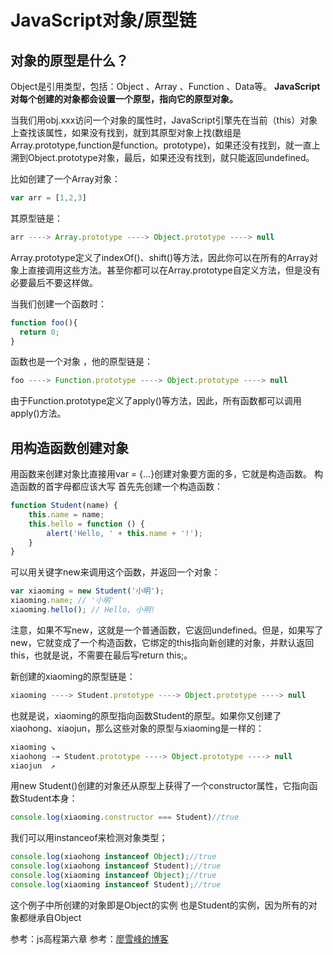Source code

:# JavaScript对象/原型链
## 对象的原型是什么？
Object是引用类型，包括：Object 、Array 、Function 、Data等。
**JavaScript对每个创建的对象都会设置一个原型，指向它的原型对象。**

当我们用obj.xxx访问一个对象的属性时，JavaScript引擎先在当前（this）对象上查找该属性，如果没有找到，就到其原型对象上找(数组是Array.prototype,function是function。prototype)，如果还没有找到，就一直上溯到Object.prototype对象，最后，如果还没有找到，就只能返回undefined。

比如创建了一个Array对象：
```js
var arr = [1,2,3]
```
其原型链是：
```js
arr ----> Array.prototype ----> Object.prototype ----> null
```
Array.prototype定义了indexOf()、shift()等方法，因此你可以在所有的Array对象上直接调用这些方法。甚至你都可以在Array.prototype自定义方法，但是没有必要最后不要这样做。

当我们创建一个函数时：
```js
function foo(){
  return 0;
}
```
函数也是一个对象 ，他的原型链是：
```js
foo ----> Function.prototype ----> Object.prototype ----> null
```
由于Function.prototype定义了apply()等方法，因此，所有函数都可以调用apply()方法。

## 用构造函数创建对象
用函数来创建对象比直接用var = {...}创建对象要方面的多，它就是构造函数。
构造函数的首字母都应该大写
首先先创建一个构造函数：
```js
function Student(name) {
    this.name = name;
    this.hello = function () {
        alert('Hello, ' + this.name + '!');
    }
}
```
可以用关键字new来调用这个函数，并返回一个对象：
```js
var xiaoming = new Student('小明');
xiaoming.name; // '小明'
xiaoming.hello(); // Hello, 小明!
```
注意，如果不写new，这就是一个普通函数，它返回undefined。但是，如果写了new，它就变成了一个构造函数，它绑定的this指向新创建的对象，并默认返回this，也就是说，不需要在最后写return this;。

新创建的xiaoming的原型链是：
```js
xiaoming ----> Student.prototype ----> Object.prototype ----> null

```
也就是说，xiaoming的原型指向函数Student的原型。如果你又创建了xiaohong、xiaojun，那么这些对象的原型与xiaoming是一样的：
```js
xiaoming ↘
xiaohong -→ Student.prototype ----> Object.prototype ----> null
xiaojun  ↗
```
用new Student()创建的对象还从原型上获得了一个constructor属性，它指向函数Student本身：
```js
console.log(xiaoming.constructor === Student)//true
```
我们可以用instanceof来检测对象类型；
```js
console.log(xiaohong instanceof Object);//true
console.log(xiaohong instanceof Student);//true
console.log(xiaoming instanceof Object);//true
console.log(xiaoming instanceof Student);//true
```

这个例子中所创建的对象即是Object的实例 也是Student的实例，因为所有的对象都继承自Object

参考：js高程第六章
参考：[廖雪峰的博客](https://www.liaoxuefeng.com/wiki/001434446689867b27157e896e74d51a89c25cc8b43bdb3000/0014344997235247b53be560ab041a7b10360a567422a78000)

--------------------------------

• EXERCISE INSTRUCTIONS:
Reproduce the material word for word. Skip every picture it holds.

• REPLY TO THE TASK:
Source code

:# JavaScript对象/原型链
## 对象的原型是什么？
Object是引用类型，包括：Object 、Array 、Function 、Data等。
**JavaScript对每个创建的对象都会设置一个原型，指向它的原型对象。**

当我们用obj.xxx访问一个对象的属性时，JavaScript引擎先在当前（this）对象上查找该属性，如果没有找到，就到其原型对象上找(数组是Array.prototype,function是function。prototype)，如果还没有找到，就一直上溯到Object.prototype对象，最后，如果还没有找到，就只能返回undefined。

比如创建了一个Array对象：
```js
var arr = [1,2,3]
```
其原型链是：
```js
arr ----> Array.prototype ----> Object.prototype ----> null
```
Array.prototype定义了indexOf()、shift()等方法，因此你可以在所有的Array对象上直接调用这些方法。甚至你都可以在Array.prototype自定义方法，但是没有必要最后不要这样做。

当我们创建一个函数时：
```js
function foo(){
  return 0;
}
```
函数也是一个对象 ，他的原型链是：
```js
foo ----> Function.prototype ----> Object.prototype ----> null
```
由于Function.prototype定义了apply()等方法，因此，所有函数都可以调用apply()方法。

## 用构造函数创建对象
用函数来创建对象比直接用var = {...}创建对象要方面的多，它就是构造函数。
构造函数的首字母都应该大写
首先先创建一个构造函数：
```js
function Student(name) {
    this.name = name;
    this.hello = function () {
        alert('Hello, ' + this.name + '!');
    }
}
```
可以用关键字new来调用这个函数，并返回一个对象：
```js
var xiaoming = new Student('小明');
xiaoming.name; // '小明'
xiaoming.hello(); // Hello, 小明!
```
注意，如果不写new，这就是一个普通函数，它返回undefined。但是，如果写了new，它就变成了一个构造函数，它绑定的this指向新创建的对象，并默认返回this，也就是说，不需要在最后写return this;。

新创建的xiaoming的原型链是：
```js
xiaoming ----> Student.prototype ----> Object.prototype ----> null

```
也就是说，xiaoming的原型指向函数Student的原型。如果你又创建了xiaohong、xiaojun，那么这些对象的原型与xiaoming是一样的：
```js
xiaoming ↘
xiaohong -→ Student.prototype ----> Object.prototype ----> null
xiaojun  ↗
```
用new Student()创建的对象还从原型上获得了一个constructor属性，它指向函数Student本身：
```js
console.log(xiaoming.constructor === Student)//true
```
我们可以用instanceof来检测对象类型；
```js
console.log(xiaohong instanceof Object);//true
console.log(xiaohong instanceof Student);//true
console.log(xiaoming instanceof Object);//true
console.log(xiaoming instanceof Student);//true
```

这个例子中所创建的对象即是Object的实例 也是Student的实例，因为所有的对象都继承自Object

参考：js高程第六章
参考：[廖雪峰的博客](https://www.liaoxuefeng.com/wiki/001434446689867b27157e896e74d51a89c25cc8b43bdb3000/0014344997235247b53be560ab041a7b10360a567422a78000)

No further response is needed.